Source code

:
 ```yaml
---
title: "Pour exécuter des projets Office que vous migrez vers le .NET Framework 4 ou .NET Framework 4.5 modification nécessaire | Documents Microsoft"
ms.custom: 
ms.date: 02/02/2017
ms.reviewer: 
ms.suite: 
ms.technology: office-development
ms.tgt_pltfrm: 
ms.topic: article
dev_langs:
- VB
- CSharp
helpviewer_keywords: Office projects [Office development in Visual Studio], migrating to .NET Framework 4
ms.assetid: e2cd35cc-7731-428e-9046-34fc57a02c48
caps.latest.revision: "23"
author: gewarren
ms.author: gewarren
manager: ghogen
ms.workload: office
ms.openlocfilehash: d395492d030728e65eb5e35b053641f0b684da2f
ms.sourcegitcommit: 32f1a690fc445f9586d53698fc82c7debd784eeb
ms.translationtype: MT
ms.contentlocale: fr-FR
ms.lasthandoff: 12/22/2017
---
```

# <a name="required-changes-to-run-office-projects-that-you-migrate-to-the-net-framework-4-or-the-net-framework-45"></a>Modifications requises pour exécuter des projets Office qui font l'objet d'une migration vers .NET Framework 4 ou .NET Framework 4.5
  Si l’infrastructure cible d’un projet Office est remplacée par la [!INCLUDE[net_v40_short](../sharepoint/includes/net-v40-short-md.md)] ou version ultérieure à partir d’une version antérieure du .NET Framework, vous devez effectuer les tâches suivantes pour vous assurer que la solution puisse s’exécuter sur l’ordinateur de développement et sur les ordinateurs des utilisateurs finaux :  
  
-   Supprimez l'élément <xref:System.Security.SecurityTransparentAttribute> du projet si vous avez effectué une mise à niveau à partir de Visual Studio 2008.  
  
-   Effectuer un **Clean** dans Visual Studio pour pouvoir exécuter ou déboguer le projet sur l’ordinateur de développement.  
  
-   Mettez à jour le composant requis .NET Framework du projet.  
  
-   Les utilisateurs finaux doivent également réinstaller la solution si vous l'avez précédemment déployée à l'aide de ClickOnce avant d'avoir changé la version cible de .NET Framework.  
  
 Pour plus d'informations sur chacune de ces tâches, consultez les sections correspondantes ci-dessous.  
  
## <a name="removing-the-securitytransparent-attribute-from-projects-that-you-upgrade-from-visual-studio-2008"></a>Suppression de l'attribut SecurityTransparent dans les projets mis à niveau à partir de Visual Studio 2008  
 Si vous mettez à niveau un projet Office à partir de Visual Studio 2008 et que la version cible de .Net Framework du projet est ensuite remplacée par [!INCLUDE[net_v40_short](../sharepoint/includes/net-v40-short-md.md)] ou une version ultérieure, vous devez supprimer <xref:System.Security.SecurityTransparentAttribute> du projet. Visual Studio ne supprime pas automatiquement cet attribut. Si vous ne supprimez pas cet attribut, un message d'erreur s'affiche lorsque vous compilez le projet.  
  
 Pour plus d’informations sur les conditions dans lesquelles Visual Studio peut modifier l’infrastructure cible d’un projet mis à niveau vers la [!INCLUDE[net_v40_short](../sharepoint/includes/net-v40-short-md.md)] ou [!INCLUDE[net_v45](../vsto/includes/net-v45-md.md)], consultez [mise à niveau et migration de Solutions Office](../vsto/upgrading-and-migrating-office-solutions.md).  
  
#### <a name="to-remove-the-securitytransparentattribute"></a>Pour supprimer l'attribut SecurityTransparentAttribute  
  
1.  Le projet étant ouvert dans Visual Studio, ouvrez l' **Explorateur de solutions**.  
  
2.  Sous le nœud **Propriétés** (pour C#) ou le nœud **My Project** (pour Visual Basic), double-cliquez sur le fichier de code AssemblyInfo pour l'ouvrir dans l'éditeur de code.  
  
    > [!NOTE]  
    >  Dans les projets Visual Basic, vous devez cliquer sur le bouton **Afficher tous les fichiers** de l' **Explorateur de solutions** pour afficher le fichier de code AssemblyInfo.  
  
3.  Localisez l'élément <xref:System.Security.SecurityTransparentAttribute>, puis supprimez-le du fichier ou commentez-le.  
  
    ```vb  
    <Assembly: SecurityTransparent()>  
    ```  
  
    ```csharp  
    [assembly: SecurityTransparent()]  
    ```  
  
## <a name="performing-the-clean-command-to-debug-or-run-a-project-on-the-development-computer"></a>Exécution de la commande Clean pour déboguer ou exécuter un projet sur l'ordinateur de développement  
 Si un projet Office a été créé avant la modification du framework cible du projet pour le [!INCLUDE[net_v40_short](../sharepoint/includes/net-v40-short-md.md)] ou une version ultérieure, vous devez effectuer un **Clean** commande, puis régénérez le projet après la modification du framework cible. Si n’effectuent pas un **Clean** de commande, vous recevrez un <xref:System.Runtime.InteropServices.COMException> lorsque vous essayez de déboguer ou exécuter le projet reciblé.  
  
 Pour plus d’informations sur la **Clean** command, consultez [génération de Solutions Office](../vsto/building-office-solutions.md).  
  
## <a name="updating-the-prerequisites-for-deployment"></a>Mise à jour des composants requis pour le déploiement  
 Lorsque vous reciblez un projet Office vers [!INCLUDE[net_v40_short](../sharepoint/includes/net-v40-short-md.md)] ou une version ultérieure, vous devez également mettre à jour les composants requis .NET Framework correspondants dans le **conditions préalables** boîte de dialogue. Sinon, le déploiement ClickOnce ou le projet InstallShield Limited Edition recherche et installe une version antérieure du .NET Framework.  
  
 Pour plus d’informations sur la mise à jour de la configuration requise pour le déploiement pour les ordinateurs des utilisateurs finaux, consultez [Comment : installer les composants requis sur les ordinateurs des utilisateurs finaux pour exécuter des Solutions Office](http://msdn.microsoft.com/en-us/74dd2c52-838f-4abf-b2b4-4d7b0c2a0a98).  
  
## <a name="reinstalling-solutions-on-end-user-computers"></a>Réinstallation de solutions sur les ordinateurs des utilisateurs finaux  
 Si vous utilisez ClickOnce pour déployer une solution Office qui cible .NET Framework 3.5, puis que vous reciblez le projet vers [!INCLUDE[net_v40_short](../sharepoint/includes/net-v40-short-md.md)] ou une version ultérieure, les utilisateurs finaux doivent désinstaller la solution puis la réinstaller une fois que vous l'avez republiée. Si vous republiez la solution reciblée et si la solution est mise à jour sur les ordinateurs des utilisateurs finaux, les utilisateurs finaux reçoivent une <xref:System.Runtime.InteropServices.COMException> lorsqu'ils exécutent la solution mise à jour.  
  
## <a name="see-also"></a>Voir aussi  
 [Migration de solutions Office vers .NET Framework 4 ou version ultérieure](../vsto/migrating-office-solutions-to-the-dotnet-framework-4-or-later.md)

━━━━━━

Where a line in the data contains the string "fichier", add it to your count, and give only the final number.

3